(Stored data entries)
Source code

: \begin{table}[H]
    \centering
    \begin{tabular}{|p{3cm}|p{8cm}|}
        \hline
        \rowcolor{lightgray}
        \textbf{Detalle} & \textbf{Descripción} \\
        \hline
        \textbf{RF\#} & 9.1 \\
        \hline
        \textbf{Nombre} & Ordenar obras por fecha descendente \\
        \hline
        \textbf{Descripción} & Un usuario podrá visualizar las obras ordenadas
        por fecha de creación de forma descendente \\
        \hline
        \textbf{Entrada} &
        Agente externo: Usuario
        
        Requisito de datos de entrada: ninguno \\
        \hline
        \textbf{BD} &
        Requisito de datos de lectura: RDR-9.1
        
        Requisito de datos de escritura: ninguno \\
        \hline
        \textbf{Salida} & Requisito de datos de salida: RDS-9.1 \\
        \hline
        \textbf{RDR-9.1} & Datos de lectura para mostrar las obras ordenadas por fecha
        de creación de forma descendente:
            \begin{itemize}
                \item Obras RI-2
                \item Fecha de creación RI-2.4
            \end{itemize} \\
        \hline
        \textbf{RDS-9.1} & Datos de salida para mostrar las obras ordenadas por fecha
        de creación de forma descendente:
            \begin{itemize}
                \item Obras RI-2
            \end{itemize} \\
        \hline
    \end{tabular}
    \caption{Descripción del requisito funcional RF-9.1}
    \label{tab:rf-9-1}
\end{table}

== Task description ==
Every line from the one containing "Requisito de datos de lectura: RDR-9.1" through the last line of the entries must be written out verbatim, and no other line.

== Solution to the exercise ==
        Requisito de datos de lectura: RDR-9.1
        
        Requisito de datos de escritura: ninguno \\
        \hline
        \textbf{Salida} & Requisito de datos de salida: RDS-9.1 \\
        \hline
        \textbf{RDR-9.1} & Datos de lectura para mostrar las obras ordenadas por fecha
        de creación de forma descendente:
            \begin{itemize}
                \item Obras RI-2
                \item Fecha de creación RI-2.4
            \end{itemize} \\
        \hline
        \textbf{RDS-9.1} & Datos de salida para mostrar las obras ordenadas por fecha
        de creación de forma descendente:
            \begin{itemize}
                \item Obras RI-2
            \end{itemize} \\
        \hline
    \end{tabular}
    \caption{Descripción del requisito funcional RF-9.1}
    \label{tab:rf-9-1}
\end{table}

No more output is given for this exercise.